**Pictures paired with source code**
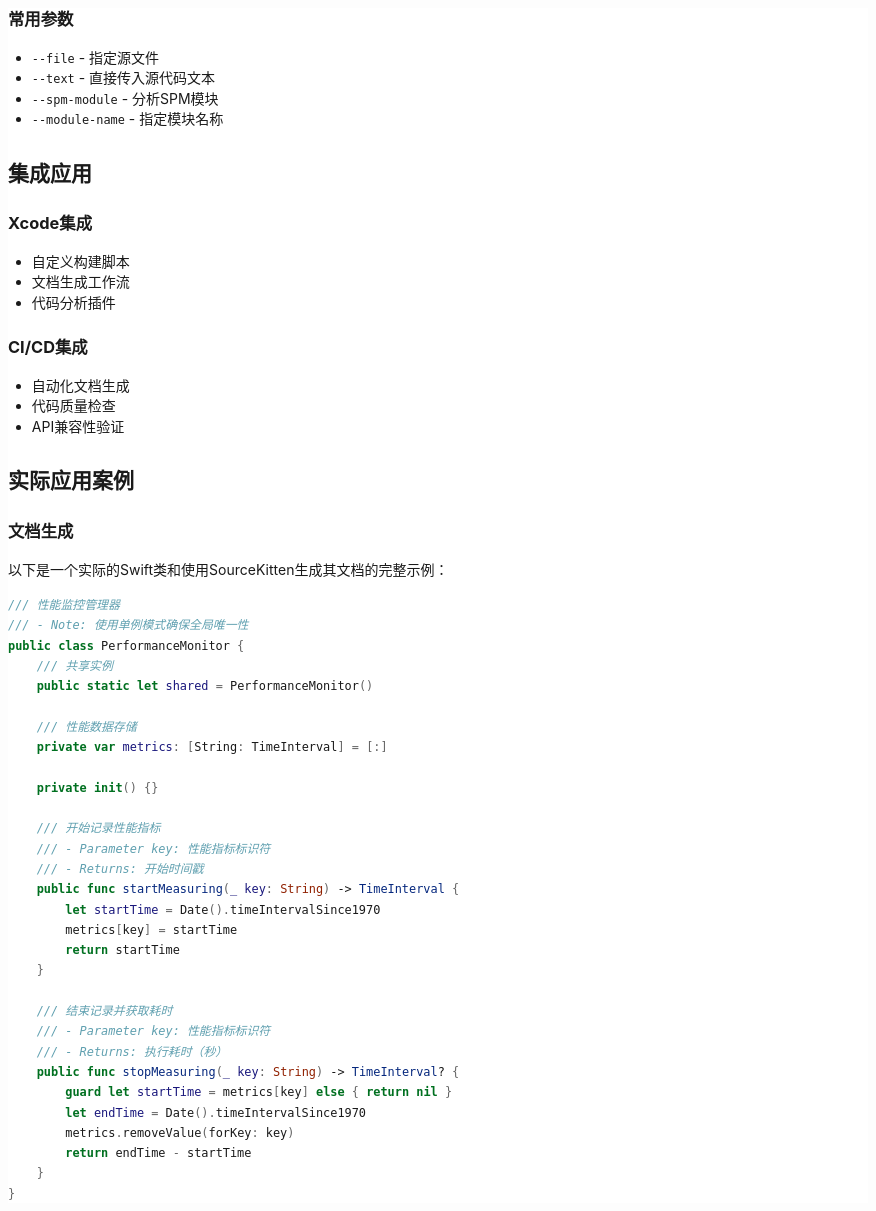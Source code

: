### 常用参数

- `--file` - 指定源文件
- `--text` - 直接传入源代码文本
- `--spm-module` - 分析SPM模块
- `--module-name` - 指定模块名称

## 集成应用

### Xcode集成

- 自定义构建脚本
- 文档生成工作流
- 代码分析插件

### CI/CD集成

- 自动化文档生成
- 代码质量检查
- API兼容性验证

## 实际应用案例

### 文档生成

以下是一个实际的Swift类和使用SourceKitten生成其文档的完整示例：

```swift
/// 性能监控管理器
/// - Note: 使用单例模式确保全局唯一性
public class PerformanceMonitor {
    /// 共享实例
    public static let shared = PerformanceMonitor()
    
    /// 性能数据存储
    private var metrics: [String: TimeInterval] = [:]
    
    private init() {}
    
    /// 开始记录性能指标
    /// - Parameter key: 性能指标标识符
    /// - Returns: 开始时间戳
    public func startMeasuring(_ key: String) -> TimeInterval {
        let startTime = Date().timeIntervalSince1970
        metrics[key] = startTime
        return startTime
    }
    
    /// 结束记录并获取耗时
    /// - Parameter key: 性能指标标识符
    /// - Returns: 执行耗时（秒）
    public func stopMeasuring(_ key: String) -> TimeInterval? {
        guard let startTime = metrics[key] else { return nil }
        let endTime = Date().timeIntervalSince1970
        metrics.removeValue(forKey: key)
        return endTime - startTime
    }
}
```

--

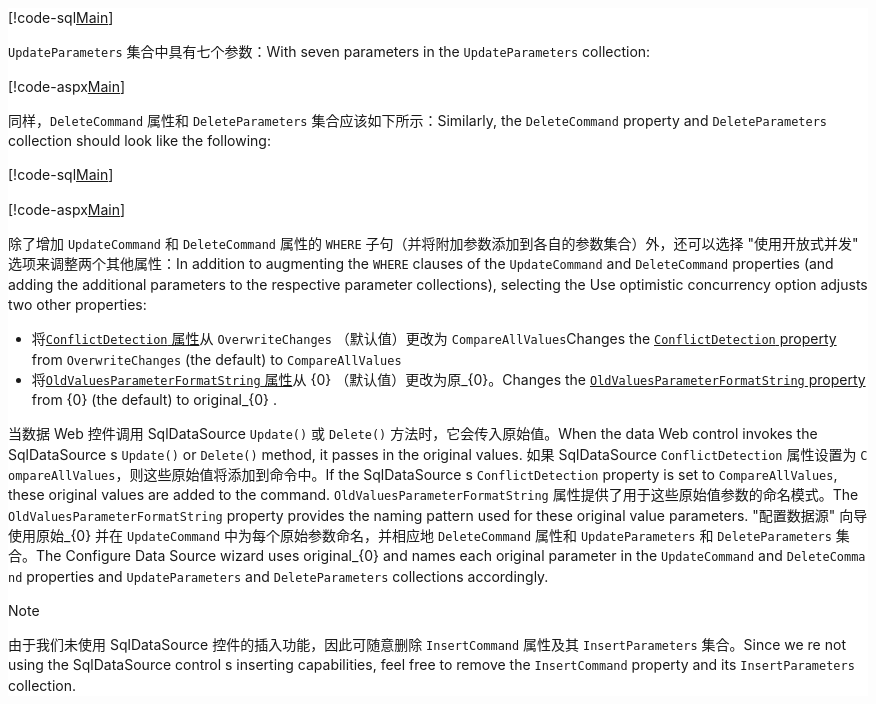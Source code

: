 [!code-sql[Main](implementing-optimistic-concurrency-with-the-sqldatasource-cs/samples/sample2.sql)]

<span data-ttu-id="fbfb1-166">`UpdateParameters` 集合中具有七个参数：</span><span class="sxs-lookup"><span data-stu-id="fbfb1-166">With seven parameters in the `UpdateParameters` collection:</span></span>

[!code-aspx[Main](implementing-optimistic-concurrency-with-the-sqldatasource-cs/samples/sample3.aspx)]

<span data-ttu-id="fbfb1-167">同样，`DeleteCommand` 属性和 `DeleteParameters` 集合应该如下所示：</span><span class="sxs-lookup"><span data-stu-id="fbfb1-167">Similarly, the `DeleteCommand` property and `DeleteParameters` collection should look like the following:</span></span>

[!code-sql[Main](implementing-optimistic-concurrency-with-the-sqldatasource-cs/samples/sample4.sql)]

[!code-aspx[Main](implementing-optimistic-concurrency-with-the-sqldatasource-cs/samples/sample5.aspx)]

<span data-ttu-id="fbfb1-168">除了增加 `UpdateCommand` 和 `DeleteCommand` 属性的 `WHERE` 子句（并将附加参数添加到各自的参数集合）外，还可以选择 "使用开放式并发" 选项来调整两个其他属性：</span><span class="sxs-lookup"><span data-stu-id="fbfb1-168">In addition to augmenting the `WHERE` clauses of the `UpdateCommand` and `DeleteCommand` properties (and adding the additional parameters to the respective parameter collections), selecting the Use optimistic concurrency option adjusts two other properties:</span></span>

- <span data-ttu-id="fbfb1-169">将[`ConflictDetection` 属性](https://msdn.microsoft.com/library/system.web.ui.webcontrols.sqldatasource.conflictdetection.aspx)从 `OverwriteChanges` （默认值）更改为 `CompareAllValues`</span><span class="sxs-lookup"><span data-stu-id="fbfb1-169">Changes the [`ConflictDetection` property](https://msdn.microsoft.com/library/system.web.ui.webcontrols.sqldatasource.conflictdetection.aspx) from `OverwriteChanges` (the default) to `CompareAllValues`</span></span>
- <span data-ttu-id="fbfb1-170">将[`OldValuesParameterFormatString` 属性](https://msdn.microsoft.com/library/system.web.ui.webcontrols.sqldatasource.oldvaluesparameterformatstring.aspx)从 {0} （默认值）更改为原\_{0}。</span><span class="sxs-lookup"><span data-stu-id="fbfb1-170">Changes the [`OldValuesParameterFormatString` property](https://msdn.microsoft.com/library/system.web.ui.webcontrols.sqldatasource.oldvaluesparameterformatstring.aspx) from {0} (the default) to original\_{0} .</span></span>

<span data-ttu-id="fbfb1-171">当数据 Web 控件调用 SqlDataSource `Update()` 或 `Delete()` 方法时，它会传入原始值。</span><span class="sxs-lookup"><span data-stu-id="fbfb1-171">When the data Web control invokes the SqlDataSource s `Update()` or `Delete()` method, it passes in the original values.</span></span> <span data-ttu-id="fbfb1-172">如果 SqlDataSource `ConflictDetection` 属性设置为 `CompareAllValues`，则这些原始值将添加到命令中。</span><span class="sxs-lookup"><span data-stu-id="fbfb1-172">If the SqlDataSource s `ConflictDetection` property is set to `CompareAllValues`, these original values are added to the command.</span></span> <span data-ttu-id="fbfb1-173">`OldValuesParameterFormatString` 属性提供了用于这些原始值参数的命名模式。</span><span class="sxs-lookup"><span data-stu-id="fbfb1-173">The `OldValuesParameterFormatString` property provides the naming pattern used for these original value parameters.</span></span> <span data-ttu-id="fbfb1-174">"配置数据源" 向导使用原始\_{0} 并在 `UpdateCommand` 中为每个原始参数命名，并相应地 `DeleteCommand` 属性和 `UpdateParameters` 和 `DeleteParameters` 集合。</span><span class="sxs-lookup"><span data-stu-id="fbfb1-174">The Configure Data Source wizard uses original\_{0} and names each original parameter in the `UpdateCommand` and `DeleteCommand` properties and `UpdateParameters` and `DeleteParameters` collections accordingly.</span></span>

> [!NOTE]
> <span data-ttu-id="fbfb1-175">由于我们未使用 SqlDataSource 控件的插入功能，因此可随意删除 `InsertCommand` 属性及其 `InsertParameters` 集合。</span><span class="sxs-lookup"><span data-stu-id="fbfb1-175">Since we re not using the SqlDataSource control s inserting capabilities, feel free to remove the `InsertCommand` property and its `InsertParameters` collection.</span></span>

...

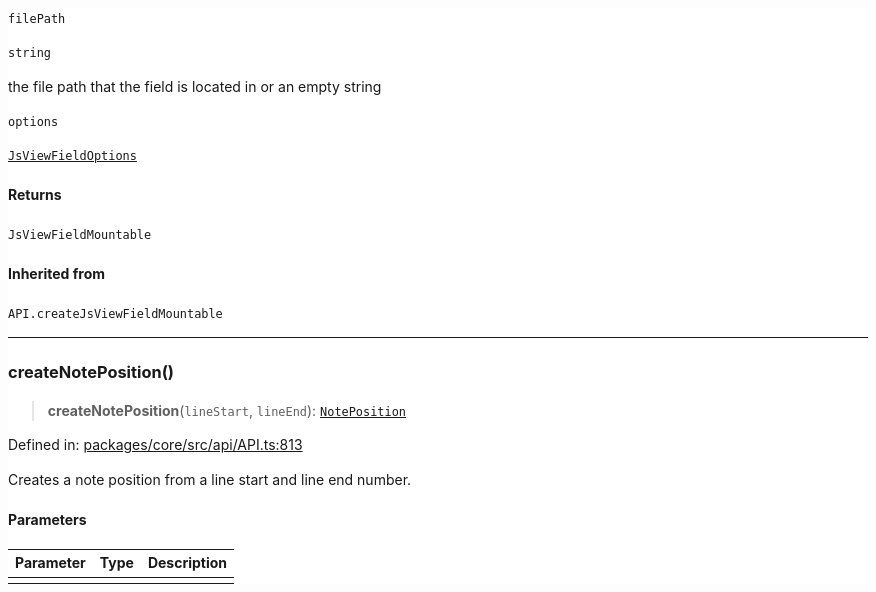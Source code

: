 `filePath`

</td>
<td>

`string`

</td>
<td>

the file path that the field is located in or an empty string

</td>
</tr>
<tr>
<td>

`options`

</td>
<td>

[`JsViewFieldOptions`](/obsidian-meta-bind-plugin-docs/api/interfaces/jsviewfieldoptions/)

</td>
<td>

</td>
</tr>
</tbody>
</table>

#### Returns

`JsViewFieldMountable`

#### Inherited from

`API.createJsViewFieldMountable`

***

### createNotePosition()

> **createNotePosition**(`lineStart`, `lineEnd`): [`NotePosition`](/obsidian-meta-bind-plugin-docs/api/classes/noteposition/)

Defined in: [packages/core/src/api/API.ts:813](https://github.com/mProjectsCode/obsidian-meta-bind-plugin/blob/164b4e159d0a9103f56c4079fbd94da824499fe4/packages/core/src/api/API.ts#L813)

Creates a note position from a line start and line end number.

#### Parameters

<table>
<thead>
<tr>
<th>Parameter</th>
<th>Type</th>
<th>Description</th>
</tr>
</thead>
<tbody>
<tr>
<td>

**TASK**
Copy out each line of the data in which the word "Main" appears.

**EXERCISE SOLUTION**
: [!code-sql[Main](implementing-optimistic-concurrency-with-the-sqldatasource-cs/samples/sample2.sql)]
[!code-aspx[Main](implementing-optimistic-concurrency-with-the-sqldatasource-cs/samples/sample3.aspx)]
[!code-sql[Main](implementing-optimistic-concurrency-with-the-sqldatasource-cs/samples/sample4.sql)]
[!code-aspx[Main](implementing-optimistic-concurrency-with-the-sqldatasource-cs/samples/sample5.aspx)]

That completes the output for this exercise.